[PYTHON] I examined Yuki Kashiwagi's facial features to understand TensorFlow [Part 1]

I examined Yuki Kashiwagi's facial features to understand TensorFlow and CNN (Convolutional Neural Network). I'm not a fan of Yuki Kashiwagi, but I'm not familiar with idols and actresses, so the reason I chose the person was that I came up with the face of a person who seems to have characteristics. It focuses on the learning part using TensorFlow Part 2 and explains the judgment part Part 2 Continue to .com / FukuharaYohei / items / 3f26bfe71fdb5720ce7e).

Conclusion

Yuki Kashiwagi's ** feature for TensorFlow was not the nose **. To be honest, I wasn't sure what kind of features TensorFlow judges. In order to narrow down the features, I tried to build a learning model to make the judgment method somewhat easy to understand without trying to improve the judgment accuracy. I'm looking at a model with 68% accuracy against the test data (the low accuracy is often a problem with the model I assembled and the training data). The image of the result of the second layer pooling process is predictive and makes such a difference. However, since it is the result of a beginner's execution, if an excellent person assembles it, it may be possible to make something like a highly accurate "nose judge".

Overall flow executed

We conducted this facial feature survey according to the following flow.

1. Image acquisition

We use the Bing Image Search API to search and collect images. The total number of collected images is 2471, and the breakdown is as shown in the figure below. I searched for actresses and idols who seem to have many images. See the article Calling Bing Image Search API v5 from Python to collect images for run-time code and instructions.

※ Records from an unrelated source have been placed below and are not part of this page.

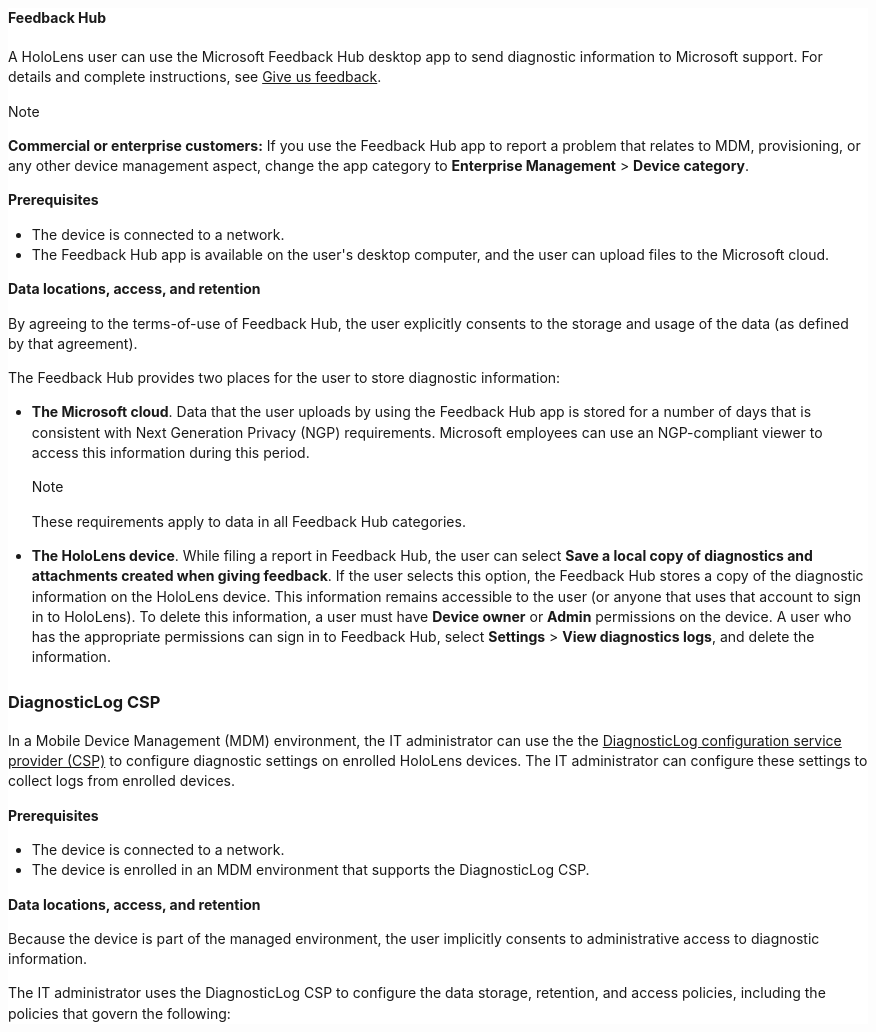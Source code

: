 #### Feedback Hub

A HoloLens user can use the Microsoft Feedback Hub desktop app to send diagnostic information to Microsoft support. For details and complete instructions, see [Give us feedback](hololens-feedback.md).  

> [!NOTE]  
> **Commercial or enterprise customers:** If you use the Feedback Hub app to report a problem that relates to MDM, provisioning, or any other device management aspect, change the app category to **Enterprise Management** > **Device category**.

**Prerequisites**

- The device is connected to a network.
- The Feedback Hub app is available on the user's desktop computer, and the user can upload files to the Microsoft cloud.

**Data locations, access, and retention**

By agreeing to the terms-of-use of Feedback Hub, the user explicitly consents to the storage and usage of the data (as defined by that agreement).

The Feedback Hub provides two places for the user to store diagnostic information:

- **The Microsoft cloud**. Data that the user uploads by using the Feedback Hub app is stored for a number of days that is consistent with Next Generation Privacy (NGP) requirements. Microsoft employees can use an NGP-compliant viewer to access this information during this period.
   > [!NOTE]  
   > These requirements apply to data in all Feedback Hub categories.

- **The HoloLens device**. While filing a report in Feedback Hub, the user can select **Save a local copy of diagnostics and attachments created when giving feedback**. If the user selects this option, the Feedback Hub stores a copy of the diagnostic information on the HoloLens device. This information remains accessible to the user (or anyone that uses that account to sign in to HoloLens). To delete this information, a user must have **Device owner** or **Admin** permissions on the device. A user who has the appropriate permissions can sign in to Feedback Hub, select **Settings** > **View diagnostics logs**, and delete the information.

### DiagnosticLog CSP

In a Mobile Device Management (MDM) environment, the IT administrator can use the the [DiagnosticLog configuration service provider (CSP)](https://docs.microsoft.com/windows/client-management/mdm/diagnosticlog-csp) to configure diagnostic settings on enrolled HoloLens devices. The IT administrator can configure these settings to collect logs from enrolled devices.

**Prerequisites**

- The device is connected to a network.
- The device is enrolled in an MDM environment that supports the DiagnosticLog CSP.

**Data locations, access, and retention**

Because the device is part of the managed environment, the user implicitly consents to administrative access to diagnostic information.

The IT administrator uses the DiagnosticLog CSP to configure the data storage, retention, and access policies, including the policies that govern the following:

2. Face detection + Cutout + False detection removal

"Face detection + cutout" was performed using OpenCV, and "false positive removal" was performed manually. In addition to "1. Image search", the following number of images are processed. The face detection rate is about 60% to 70%. I wrote the lessons learned in this part in the article "Tips for efficiently detecting faces with large numbers of images with openCV". Please note that manual "false positive removal" takes a long time.

3. Learning

I'm learning with TensorFlow. It is almost the same model as the tutorial for TensorFlow experts Deep MNIST for Experts. For the explanation, see the article ["[Explanation for beginners] TensorFlow Tutorial Deep MNIST"] Please refer to (http://qiita.com/FukuharaYohei/items/0aef74a0411273705512). For the image of the "Conclusion" part, the image of the pooling process result of the second layer is taken out using TensorBoard (Article ["[Introduction to TensorBoard: image] TensorFlow Image processing is visualized to deepen understanding"](http: //qiita.com/FukuharaYohei/items/fae6896e041235033454)).

I wish I had done my best to create teacher data, but each data looks like this. To be honest, it's terrible, even if accuracy isn't the goal. If you adjust hyperparameters etc. on the right side of the table as "For accuracy", it will be a little better.

The figure below shows the transition of the correct answer rate and error in learning. For output to TensorBoard, refer to the article "[Introduction to TensorBoard] Visualize TensorFlow processing to deepen understanding".

Learning will be explained in detail in the second part, including the code.

4. Judgment

For image judgment, face detection + cropping using OpenCV and image judgment using TensorFlow are continued in the form shown in the figure below. The learned parameters saved in the process of "3. Learning" are used when judging the image.

environment

The execution environment is as follows.